Office Workflow

The post-session pipeline merges Emlid CSV exports with Qwen3-ASR-transcribed voice descriptions, aligning by timestamp.

Directory Structure
~/Sync/farm/emlid-exports/
β”œβ”€β”€ emlid-merge.py          # Main voice↔GPS alignment script
β”œβ”€β”€ whisper-transcribe.py      # MLX-based ASR (Apple Silicon GPU)
β”œβ”€β”€ brownsville-property.py # Standalone QGIS project generator
β”œβ”€β”€ setup-project.py        # QGIS Python Console version
β”œβ”€β”€ brownsville-property.qgz # QGIS project file (QGIS now connects to PostGIS directly; GPKG retired)
β”œβ”€β”€ sessions/               # CSV exports from Emlid Flow
β”œβ”€β”€ voice-memos/            # JPR .m4a files + transcripts
β”‚   └── YYYY-MM-DD/
β”‚       β”œβ”€β”€ HH-MM-SS.m4a
β”‚       └── transcripts/
β”‚           └── HH-MM-SS.json   # Whisper large-v3 (MLX) output
└── processed/              # Merged output CSVs
    β”œβ”€β”€ all-points.csv      # Combined master file
    └── session-N-YYYY-MM-DD.csv
Processing Steps

1. Export CSV from Emlid Flow β†’ copy to sessions/

From Emlid Flow on iPhone: tap the project β†’ Export β†’ CSV. AirDrop or share to the Mac Studio, then move to sessions/.
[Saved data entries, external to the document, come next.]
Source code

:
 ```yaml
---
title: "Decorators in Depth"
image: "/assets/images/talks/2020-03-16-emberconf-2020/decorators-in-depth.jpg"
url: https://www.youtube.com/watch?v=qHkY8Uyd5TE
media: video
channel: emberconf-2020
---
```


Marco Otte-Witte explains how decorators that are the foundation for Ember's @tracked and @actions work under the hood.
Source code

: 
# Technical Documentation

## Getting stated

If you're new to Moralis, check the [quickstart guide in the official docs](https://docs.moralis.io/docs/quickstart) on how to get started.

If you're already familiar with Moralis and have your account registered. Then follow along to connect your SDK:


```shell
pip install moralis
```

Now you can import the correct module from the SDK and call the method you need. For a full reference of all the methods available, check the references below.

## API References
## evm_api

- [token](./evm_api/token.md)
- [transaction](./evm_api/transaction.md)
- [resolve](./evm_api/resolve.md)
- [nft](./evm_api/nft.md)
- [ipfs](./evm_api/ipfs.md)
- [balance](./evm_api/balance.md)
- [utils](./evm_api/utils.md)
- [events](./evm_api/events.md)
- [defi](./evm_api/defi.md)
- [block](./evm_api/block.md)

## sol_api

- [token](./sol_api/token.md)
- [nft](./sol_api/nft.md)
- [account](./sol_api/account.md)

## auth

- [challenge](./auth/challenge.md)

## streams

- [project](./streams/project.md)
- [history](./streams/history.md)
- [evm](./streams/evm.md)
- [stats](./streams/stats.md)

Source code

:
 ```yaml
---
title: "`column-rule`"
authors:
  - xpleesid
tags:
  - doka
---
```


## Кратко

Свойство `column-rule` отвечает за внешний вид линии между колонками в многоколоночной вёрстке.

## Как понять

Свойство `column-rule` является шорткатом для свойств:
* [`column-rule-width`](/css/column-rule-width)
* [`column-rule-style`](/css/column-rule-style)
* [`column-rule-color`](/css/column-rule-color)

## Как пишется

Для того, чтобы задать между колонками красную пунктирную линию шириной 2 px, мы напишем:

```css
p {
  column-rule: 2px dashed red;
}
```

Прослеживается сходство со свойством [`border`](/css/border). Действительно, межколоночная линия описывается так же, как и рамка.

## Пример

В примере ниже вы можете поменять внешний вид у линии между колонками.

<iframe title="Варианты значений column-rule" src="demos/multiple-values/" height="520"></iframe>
2. Copy JPR recordings from iCloud:

cp ~/Library/Mobile\ Documents/iCloud~com~openplanetsoftware~just-press-record/Documents/YYYY-MM-DD/*.m4a \
   ~/Sync/farm/emlid-exports/voice-memos/YYYY-MM-DD/

3. Transcribe each .m4a with Whisper large-v3 (MLX):

source ~/venvs/whisper-asr/bin/activate
cd ~/Sync/farm/emlid-exports
python3 whisper-transcribe.py voice-memos/YYYY-MM-DD/*.m4a

Outputs Whisper-compatible JSON to voice-memos/YYYY-MM-DD/transcripts/. Processes ~2 hours of audio in under 60 seconds on Apple Silicon.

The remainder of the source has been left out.